En choisissant de se fixer sur un pilote kamikaze emporté dans la spirale toujours plus grande de sa culpabilité d'avoir sciemment échappé au sort dicté par ses supérieurs, "Godzilla Minus One" trouve en effet un adversaire parfait, à la hauteur de son grand reptile, habité par le déchirement terrible entre l'absurdité de cette condition suicidaire imposée qu'il n'a pas remplie (ainsi que la tragédie qu'il en pense en être le corollaire) et la possibilité de se reconstruire au travers d'une famille de survivants. Face au monstre que rien n'arrête, dont chaque apparition augmente en puissance de feu d'une façon tout bonnement époustouflante pour signifier son statut inamovible de Titan devenu subitement maître de la planète, ce soldat à l'existence broyée par le bulldozer de la guerre va devenir lui aussi un symbole: celui d'un peuple perdu devant les atrocités du champ de bataille mais qui, pour trouver un moyen de s'en sortir, va malgré tout s'opposer à ce nouveau bulldozer couvert d'écailles par sa seule volonté de ne plus revivre l'innommable, et ce non pas via le joug d'un commandement susceptible d'augmenter sa souffrance mais en tant qu'âme humaine collective, hurlant son besoin d'espoir et de jours meilleurs dans le combat démesuré l'opposant à Godzilla.

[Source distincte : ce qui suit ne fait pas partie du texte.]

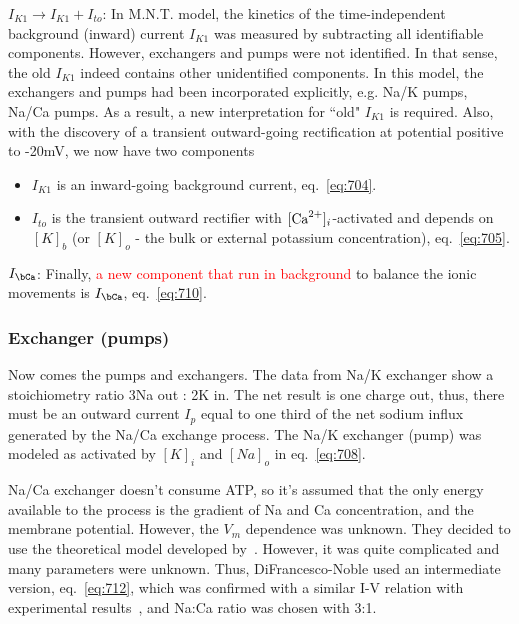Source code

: {\bf $I_{K1} \rightarrow I_{K1} + I_{to}$}: In M.N.T. model, the kinetics of the
time-independent background (inward) current $I_{K1}$ was measured by
subtracting all identifiable components. However, exchangers and pumps were not
identified. In that sense, the old $I_{K1}$ indeed contains other unidentified
components. In this model, the exchangers and pumps had been incorporated
explicitly, e.g. Na/K pumps, Na/Ca pumps. As a result, a new interpretation for
``old" $I_{K1}$ is required. Also, with the discovery of a transient
outward-going rectification at potential positive to -20mV, we now have two components
\begin{itemize}
\item $I_{K1}$ is an inward-going background current,
  eq.~\eqref{eq:704}.

\item $I_{to}$ is the transient outward rectifier with
  $[{\text{Ca}^{2+}}]_i$-activated and depends on $[K]_b$ (or $[K]_o$ - the bulk or
  external potassium concentration), eq.~\eqref{eq:705}.
\end{itemize}

{\bf $I_\bCa$}: Finally, 
\textcolor{red}{a new component that run in background} to balance the
ionic movements is $I_\bCa$, eq.~\eqref{eq:710}.


\subsubsection{Exchanger (pumps)}
\label{sec:exchanger-pumps}

Now comes the pumps and exchangers. The data from Na/K exchanger show
a stoichiometry ratio 3Na out : 2K in. The net result is one charge
out, thus, there must be an outward current $I_p$ equal to one third
of the net sodium influx generated by the Na/Ca exchange process.  The
Na/K exchanger (pump) was modeled as activated by $[K]_i$ and $[Na]_o$
in eq.~\eqref{eq:708}.

Na/Ca exchanger doesn't consume ATP, so it's assumed that the only
energy available to the process is the gradient of Na and Ca
concentration, and the membrane potential. However, the $V_m$
dependence was unknown. They decided to use the theoretical model
developed by~\citep{mullins1981}. However, it was quite complicated and many
parameters were unknown. Thus, DiFrancesco-Noble used an intermediate
version, eq.~\eqref{eq:712}, which was confirmed with a similar I-V
relation with experimental results~\citep{kimura1986}, and Na:Ca ratio was
chosen with 3:1.

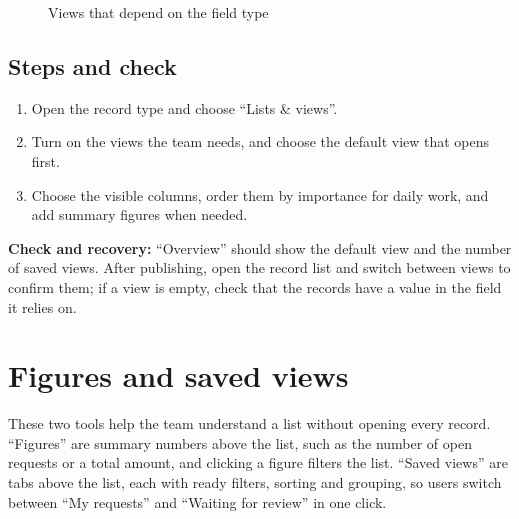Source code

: \begin{figure}[H]
\centering
{}
\rclegend
\caption{Views that depend on the field type}
\label{fig:builder-lists-depends}
\end{figure}

\subsection{Steps and check}
\begin{enumerate}
\item Open the record type and choose “Lists \& views”.
\item Turn on the views the team needs, and choose the default view that opens first.
\item Choose the visible columns, order them by importance for daily work, and add summary figures when needed.
\end{enumerate}

\textbf{Check and recovery:} “Overview” should show the default view and the number of saved views. After publishing, open the record list and switch between views to confirm them; if a view is empty, check that the records have a value in the field it relies on.

\clearpage
\section{Figures and saved views}
\label{sec:builder-feature-figures-views}

These two tools help the team understand a list without opening every record. “Figures” are summary numbers above the list, such as the number of open requests or a total amount, and clicking a figure filters the list. “Saved views” are tabs above the list, each with ready filters, sorting and grouping, so users switch between “My requests” and “Waiting for review” in one click.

Sur la base de ce discours crucial, vibrant et emportant toutes les forces vives d'une population désespérée dans son sillage, "Godzilla Minus One" construit sa formidable lumière éclatante d'héroïsme, peut-être elle aussi kamikaze mais traversée par une abnégation qui fracasse tout sur son passage, galvanisée par les plus habiles orateurs de ses personnages humains ou bien des péripéties nous prenant invariablement à la gorge par le suspense et les émotions à fleur de peau qui s'en dégagent (la poursuite maritime, la séquence en ville, l'affrontement final,... tout est pensé pour nous laisser scotcher à notre fauteuil avec une maîtrise visuelle qui ferait exploser la tête de n'importe quel réalisateur de blockbusters US récents).

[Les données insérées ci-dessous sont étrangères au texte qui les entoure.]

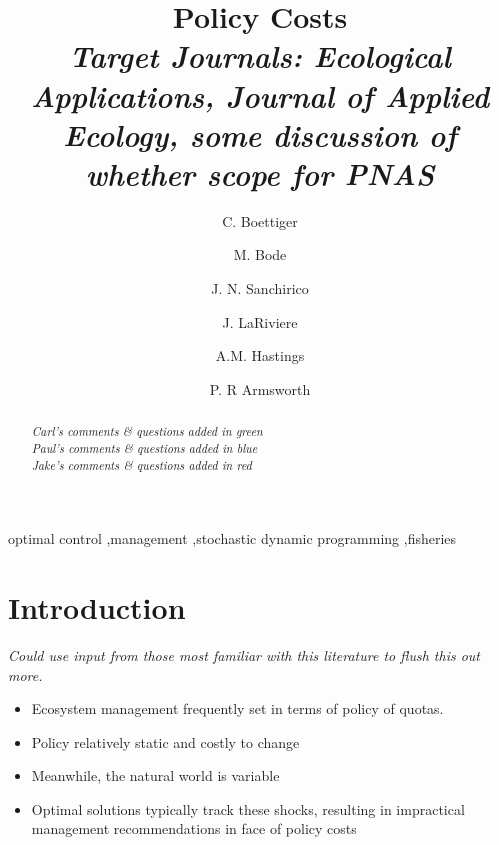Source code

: \documentclass[authoryear, review, 12pt]{elsarticle}
\newcommand{\cdb}[1]{{\it \color{darkgreen} #1}}
\newcommand{\pa}[1]{{\it \color{darkblue} #1}}
\newcommand{\jr}[1]{{\it \color{darkred} #1}}
\begin{document}
\begin{frontmatter}
\title{Policy Costs \\ \pa{
Target Journals: Ecological Applications, Journal of Applied Ecology, some discussion of whether scope for PNAS}}
\author[cpb]{C. Boettiger}
\author[melbourne]{M. Bode}
\author[esp]{J. N. Sanchirico}
\author[utk-econ]{J. LaRiviere}
\author[cpb,esp]{A.M. Hastings}
\author[utk-eeb]{P. R Armsworth}
\address[cpb]{Center for Population Biology, University of California, Davis, California 95616, USA}
\address[melbourne]{Australian Research Council Centre of Excellence for Environmental Decisions, University of Melbourne, School of Botany,
Parkville, Melbourne, VIC 3010, Australia}
\address[esp]{Department of Environmental Science \& Policy, University of California, Davis, CA 95616, USA}
\address[utk-econ]{Department of Economics, University of Tennessee, Knoxville, TN 37996, USA}
\address[utk-eeb]{Department of Ecology and Evolutionary Biology, University of Tennessee, Knoxville, TN 37996, USA}


\begin{abstract}
\cdb{Carl's comments \& questions added in green} \\
\pa{Paul's comments \& questions added in blue} \\
\jr{Jake's comments \& questions added in red}
\end{abstract}
\begin{keyword}
  optimal control \sep management \sep stochastic dynamic programming \sep fisheries 
\end{keyword}

\end{frontmatter}

\section{Introduction}


\emph{Could use input from those most familiar with this literature to flush this out more.}

\begin{itemize}
  \item Ecosystem management frequently set in terms of policy of quotas. 
  \item Policy relatively static and costly to change
  \item Meanwhile, the natural world is variable
  \item Optimal solutions typically track these shocks, resulting in impractical management recommendations in face of policy costs
\end{itemize}
\end{document}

Évidemment, le film n'évite pas quelques petites longueurs dans ses temps morts, la redondance de certains points de son discours ou une accentuation quasi-théâtrale des sentiments de ses personnages mais, peu importe, tout cela est balayé d'un coup de queue de grand lézard pour laisser place à l'affrontement fabuleux de ces deux géants, l'un littéral capable de créer des champignons atomiques à la demande pour coupler le souffle au monde entier à et en dehors de l'écran (quelle scène !), l'autre constitué d'une mosaïque d'humains prêts à tout sacrifier pour ne plus avoir à revivre les plaies encore bien ouvertes de la bêtise humaine la plus carnassière.

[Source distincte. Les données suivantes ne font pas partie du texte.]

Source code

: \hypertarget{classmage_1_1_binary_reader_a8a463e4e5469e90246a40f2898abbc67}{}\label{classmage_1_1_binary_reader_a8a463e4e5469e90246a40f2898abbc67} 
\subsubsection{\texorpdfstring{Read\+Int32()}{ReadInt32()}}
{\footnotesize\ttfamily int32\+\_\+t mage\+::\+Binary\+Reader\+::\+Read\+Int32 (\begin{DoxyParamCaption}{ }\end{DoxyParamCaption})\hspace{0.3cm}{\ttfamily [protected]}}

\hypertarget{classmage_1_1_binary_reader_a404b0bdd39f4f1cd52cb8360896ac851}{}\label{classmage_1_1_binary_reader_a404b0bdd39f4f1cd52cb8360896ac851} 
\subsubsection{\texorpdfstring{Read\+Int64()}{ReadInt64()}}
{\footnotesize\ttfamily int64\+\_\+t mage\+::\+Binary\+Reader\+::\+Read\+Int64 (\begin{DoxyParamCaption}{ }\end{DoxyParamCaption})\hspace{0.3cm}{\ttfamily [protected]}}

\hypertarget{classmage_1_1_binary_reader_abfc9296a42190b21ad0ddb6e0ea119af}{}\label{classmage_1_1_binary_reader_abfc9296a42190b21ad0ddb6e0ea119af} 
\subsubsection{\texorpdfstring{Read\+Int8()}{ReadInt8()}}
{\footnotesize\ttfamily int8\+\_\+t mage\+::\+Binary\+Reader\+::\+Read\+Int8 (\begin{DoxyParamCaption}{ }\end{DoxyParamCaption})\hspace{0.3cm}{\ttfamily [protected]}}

Et, comme un habitant de Tokyo éméché au saké qui n'aurait pas vu le pied de Godzilla s'abattre un peu trop près de lui, on ressort abasourdi, terrassé par la toute-puissance de "Godzilla Minus One", aussi bien par son intelligence de propos, le souffle contagieux de ses moments épiques ou le flot d'émotions qu'il nous a fait traversé que subjugué par le retour en force de Godzilla, le vrai, le seul, l'unique, celui que l'on aime et qui continuera à traverser l'Histoire du cinéma pour encore décennies. On en prend le pari, avec de tels films, ses rugissements n'ont pas fini de retentir dans les salles obscures.